Chapitre 10
Heureusement, le reste de la journée se déroule sans anicroche. Les enfants finissent leur visite dans les jeux gonflables et, vers 14h, nous repartons. Les enfants sont enjoués et satisfaits de leur journée tandis que je suis épuisée. Devoir à tout bout de champ intervenir, ordonner à un élève de se calmer, à l'autre de ne pas s'éloigner ou même arrêter une dispute entre deux enfants, ça me puise mon énergie.
Mason ne m'a pas adressé la parole du reste de la journée. J'ignore si j'en suis heureuse ou déçue. Il ne m'a même pas jeté le moindre regard. Plus le temps avançait et plus j'en étais indignée. Ce rustre m'a embrassée et fait comme si de rien n'était. C'est fort impoli de sa part. Je suis donc rentrée dans son petit jeu et je l'ai également ignoré, me tenant le plus loin possible de lui. Je me suis même assise à son opposé dans l'autobus.
Quelques minutes avant d'arriver à l'école, je remercie tous les parents pour leur présence et nous arrivons alors même que les cours se terminent. Je vais récupérer mon sac dans ma classe, puis me mets en route vers la crèche, où je récupère Victoire.
Une fois à la maison, la routine commence et je ne peux souffler qu'une fois ma petite fille endormie, vers dix-neuf heures. J'aurais du lavage et du ménage à faire, mais je suis crevée, alors ça ira à demain.
Alors que je m'apprête à me coucher, je reçois un message-texte de Kayra
Je suis en ville jusqu'à dimanche, m'a-t-elle écrit.
Elle est originaire d'ici et passe de temps en temps visiter ses parents. Nous en profitons pour nous voir chaque fois.
Demain, on sort entre filles et ne songe même pas à te désister. Arrange-toi pour faire garder Victoire parce qu'on va s'éclater.
Ma copine adore faire la fête. J'avoue que j'ai déjà été comme elle, mais mes obligations ne me le permettent plus vraiment.
Je ne peux pas trouver de gardienne à la dernière minute, lui réponds-je.
Demande à ta mère.
Elle ne peut pas toujours.
Demande-lui quand même. Ça fait une éternité qu'on ne s'est pas vues.
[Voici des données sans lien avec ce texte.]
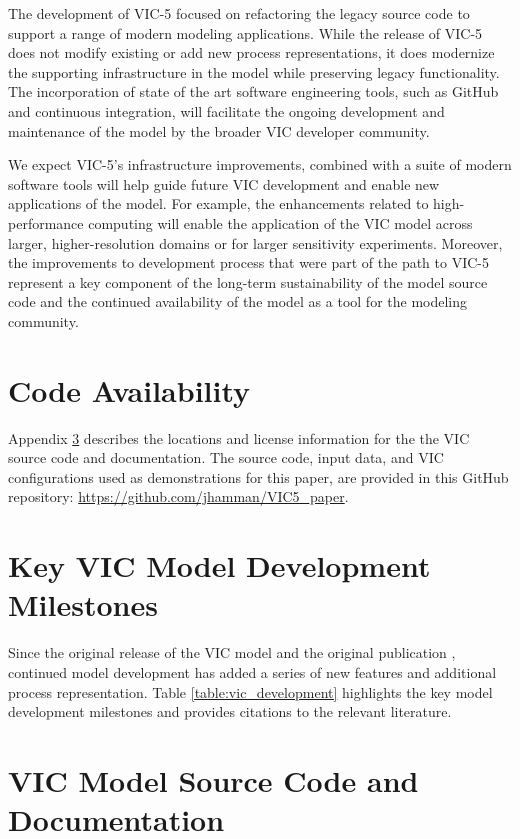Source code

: \documentclass[gmd, manuscript]{copernicus}
\begin{document}
  The development of VIC-5 focused on refactoring the legacy source code to support a range of modern modeling applications. While the release of VIC-5 does not modify existing or add new process representations, it does modernize the supporting infrastructure in the model while preserving legacy functionality. The incorporation of state of the art software engineering tools, such as GitHub and continuous integration, will facilitate the ongoing development and maintenance of the model by the broader VIC developer community.

  We expect VIC-5's infrastructure improvements, combined with a suite of modern software tools will help guide future VIC development and enable new applications of the model. For example, the enhancements related to high-performance computing will enable the application of the VIC model across larger, higher-resolution domains or for larger sensitivity experiments. Moreover, the improvements to development process that were part of the path to VIC-5 represent a key component of the long-term sustainability of the model source code and the continued availability of the model as a tool for the modeling community.

\section{Code Availability}
\label{appendix:code_avail}

  Appendix \ref{appendix:source_code} describes the locations and license information for the the VIC source code and documentation. The source code, input data, and VIC configurations used as demonstrations for this paper, are provided in this GitHub repository: \url{https://github.com/jhamman/VIC5_paper}.

\appendix

\section{Key VIC Model Development Milestones}
\label{appendix:model_development}

Since the original release of the VIC model and the original publication \citet{Liang_1994}, continued model development has added a series of new features and additional process representation. Table \ref{table:vic_development} highlights the key model development milestones and provides citations to the relevant literature.

\section{VIC Model Source Code and Documentation}
\label{appendix:source_code}
\end{document}
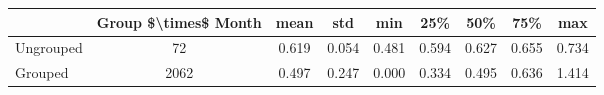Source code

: \begin{tabular}{lcccccccc}
\toprule
{} &  Group \$\textbackslash times\$ Month &   mean &    std &    min &    25\% &    50\% &    75\% &    max \\
\midrule
Ungrouped &                    72 &  0.619 &  0.054 &  0.481 &  0.594 &  0.627 &  0.655 &  0.734 \\
Grouped   &                  2062 &  0.497 &  0.247 &  0.000 &  0.334 &  0.495 &  0.636 &  1.414 \\
\bottomrule
\end{tabular}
Deux mois, exactement, mais c'est vrai que c'est long pour nous qui avions l'habitude de passer tout notre temps ensemble. Nous nous sommes connues aux études et nous avons vécu en colocation jusqu'au jour où nous avons pris des chemins différents. Kayra est partie vivre plus au Sud, où elle a facilement trouvé un job en marketing.
D'accord, réponds-je, mais c'est uniquement parce que je t'aime.
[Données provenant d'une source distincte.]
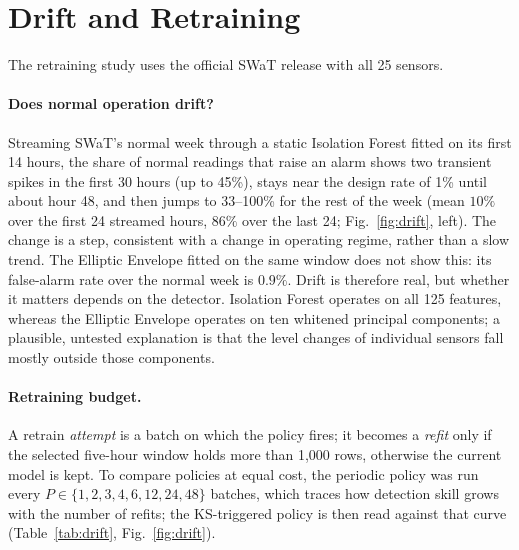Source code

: \documentclass[11pt]{article}
\begin{document}
\section{Drift and Retraining}
\label{sec:drift}

The retraining study uses the official SWaT release with all 25 sensors.

\paragraph{Does normal operation drift?} Streaming SWaT's normal week through a static
Isolation Forest fitted on its first 14 hours, the share of normal readings that raise an
alarm shows two transient spikes in the first 30 hours (up to 45\%), stays near the design
rate of 1\% until about hour 48, and then jumps to 33--100\% for the rest of the week (mean
$10\%$ over the first 24 streamed hours, $86\%$ over the last 24; Fig.~\ref{fig:drift},
left). The change is a step, consistent with a change in operating regime, rather than a
slow trend. The Elliptic Envelope fitted on the same window does not show this: its
false-alarm rate over the normal week is $0.9\%$. Drift is therefore real, but whether it
matters depends on the detector. Isolation Forest operates on all 125 features, whereas the
Elliptic Envelope operates on ten whitened principal components; a plausible, untested
explanation is that the level changes of individual sensors fall mostly outside those
components.

\paragraph{Retraining budget.} A retrain \emph{attempt} is a batch on which the policy
fires; it becomes a \emph{refit} only if the selected five-hour window holds more than
1{,}000 rows, otherwise the current model is kept. To compare policies at equal cost, the
periodic policy was run every $P\in\{1,2,3,4,6,12,24,48\}$ batches, which traces how
detection skill grows with the number of refits; the KS-triggered policy is then read
against that curve (Table~\ref{tab:drift}, Fig.~\ref{fig:drift}).
\end{document}
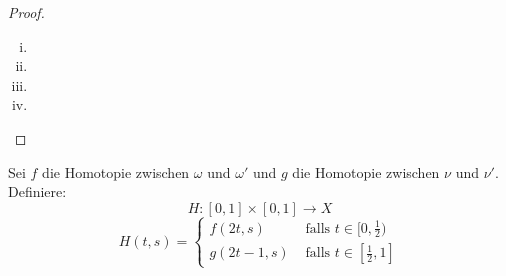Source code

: \documentclass[a4paper,10pt]{scrartcl}
\begin{document}
\begin{proof}\fixme[fig51]
\begin{enumerate}[(i)]
\item \fixme[fig52]
\item \fixme[fig53]
\item \fixme[fig54]
\item \fixme[fig55]
\end{enumerate}
\end{proof}
\begin{note*}
Sei $f$ die Homotopie zwischen $\omega$ und $\omega'$ und $g$ die Homotopie zwischen $\nu$ und $ \nu'$. Definiere:
\[
 H:[0,1]\times[0,1]\to X
\]
\[
 H(t,s)=\begin{cases} f(2t, s) &\text{ falls } t\in [0, \frac{1}{2}) \\ g(2t-1,s) &\text{ falls } t\in [\frac{1}{2}, 1] \end{cases}
\]
\end{note*}
\end{document}

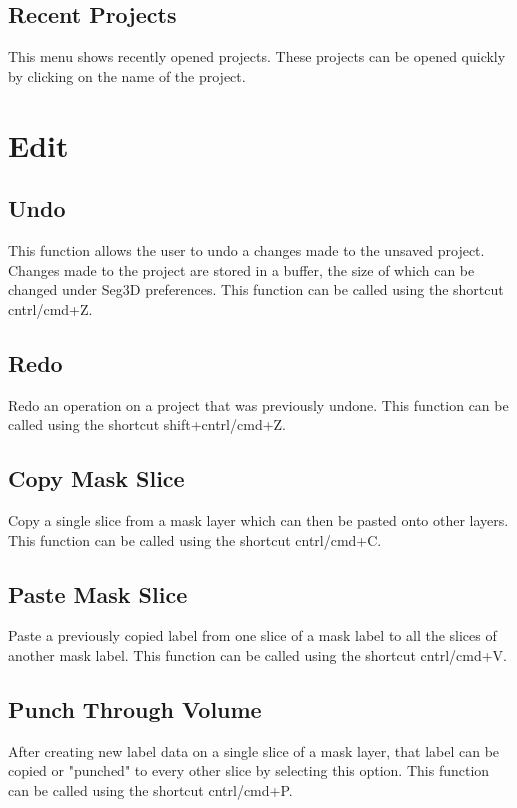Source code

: \documentclass[fleqn,11pt,openany]{book}
\begin{document}
\subsection{Recent Projects}
This menu shows recently opened projects.  These projects can be opened quickly by clicking on the name of the project.

\section{Edit}

\subsection{Undo}
This function allows the user to undo a changes made to the unsaved project.  Changes made to the project are stored
in a buffer, the size of which can be changed under Seg3D preferences. This function can be called using the shortcut cntrl/cmd+Z.


\subsection{Redo}
Redo an operation on a project that was previously undone. This function can be called using the shortcut shift+cntrl/cmd+Z.


\subsection{Copy Mask Slice}
\label{sec:copy}
Copy a single slice from a mask layer which can then be pasted onto other layers. This function can be called using the shortcut cntrl/cmd+C.


\subsection{Paste Mask Slice}
\label{sec:paste}
Paste a previously copied label from one slice of a mask label to all the slices of another mask label. This function can be called using the shortcut cntrl/cmd+V.


\subsection{Punch Through Volume}
\label{sec:punch}
After creating new label data on a single slice of a mask layer, that label can be copied or "punched" to every other slice by
selecting this option. This function can be called using the shortcut cntrl/cmd+P.
\end{document}
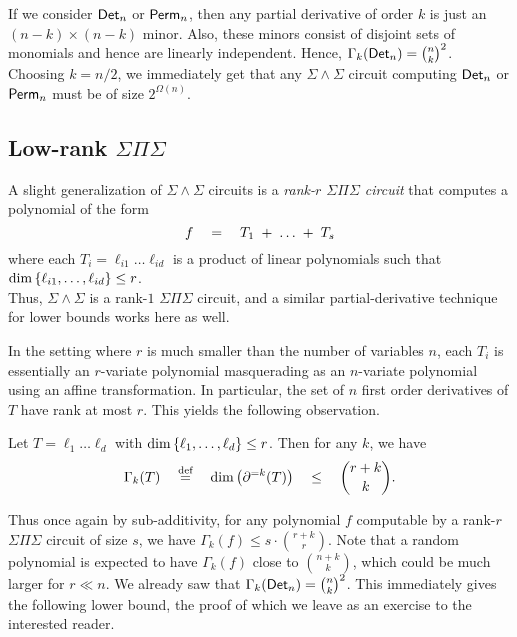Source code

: \documentclass[12pt]{report}
\begin{document}
If we consider $\mathsf{Det}_n$ or $\mathsf{Perm}_n$, then any partial derivative of order $k$ is just an $(n-k)\times(n-k)$ minor. Also, these minors consist of disjoint sets of monomials and hence are linearly independent. Hence, $\Gamma_k(\mathsf{Det}_n) = \binom{n}{k}^2$. Choosing $k = n/2$, we immediately get that any $\Sigma\!\wedge\!\Sigma$ circuit computing $\mathsf{Det}_n$ or $\mathsf{Perm}_n$ must be of size $2^{\Omega(n)}$. \\

\subsection{Low-rank $\Sigma\Pi\Sigma$}\label{sec:low-rank-sps}

A slight generalization of $\Sigma\!\wedge\!\Sigma$ circuits is a \emph{rank-$r$ $\Sigma\Pi\Sigma$ circuit} that computes a polynomial of the form 
$$
f \quad = \quad  T_1 \;+\; \dots \;+\; T_s
$$
where each $T_i = \ell_{i1}\dots \ell_{id}$ is a product of linear polynomials such that $\dim\left\{\ell_{i1},\dots, \ell_{id}\right\}\leq r$. \\

Thus, $\Sigma\!\wedge\!\Sigma$  is a rank-$1$ $\Sigma\Pi\Sigma$ circuit, and a similar partial-derivative technique for lower bounds works here as well. 

In the setting where $r$ is much smaller than the number of variables $n$, each $T_i$ is essentially an $r$-variate polynomial masquerading as an $n$-variate polynomial using an affine transformation. In particular, the set of $n$ first order derivatives of $T$ have rank at most $r$. This yields the following observation.

\begin{observation}
Let $T = \ell_1\dots \ell_d$ with $\dim\left\{\ell_1,\dots, \ell_d\right\}\leq r$. Then for any $k$, we have
$$
\Gamma_k(T) \quad \stackrel{\text{def}}{=} \quad\dim\left(\partial^{=k}(T)\right) \quad \leq \quad \binom{r+k}{k}.
$$
\end{observation}

Thus once again by sub-additivity, for any polynomial $f$ computable by a rank-$r$ $\Sigma\Pi\Sigma$ circuit of size $s$, we have $\Gamma_k(f) \leq s\cdot \binom{r+k}{r}$. Note that a random polynomial is expected to have $\Gamma_k(f)$ close to $\binom{n+k}{k}$, which could be much larger for $r\ll n$. We already saw that $\Gamma_k(\mathsf{Det}_n) = \binom{n}{k}^2$. This immediately gives the following lower bound, the proof of which we leave as an exercise to the interested reader. 
\end{document}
Elle m'envoie un smiley en guise de réponse.
Bien évidemment, lorsque je demande à ma mère de garder Victoire, elle est super contente. C'est une grand-mère qui s'investit beaucoup et je lui en suis fort reconnaissante.
Nous sommes donc vendredi soir et ma meilleure amie m'envoie un message m'indiquant qu'elle viendra me chercher vers dix-neuf heures tapantes afin de m'emmener dans un club branché. La dernière fois que j'y suis allée, je venais d'avoir vingt ans. C'était tellement différent, je n'avais pas autant de poids sur les épaules, j'étais jeune et insouciante et je m'enivrais jusqu'à en être malade. Heureusement que j'ai vieilli et que je suis plus responsable. Cependant, ce soir, j'ai envie d'en profiter comme dans le bon vieux temps et d'oublier mes tracas. Je connais néanmoins mes limites, contrairement à avant.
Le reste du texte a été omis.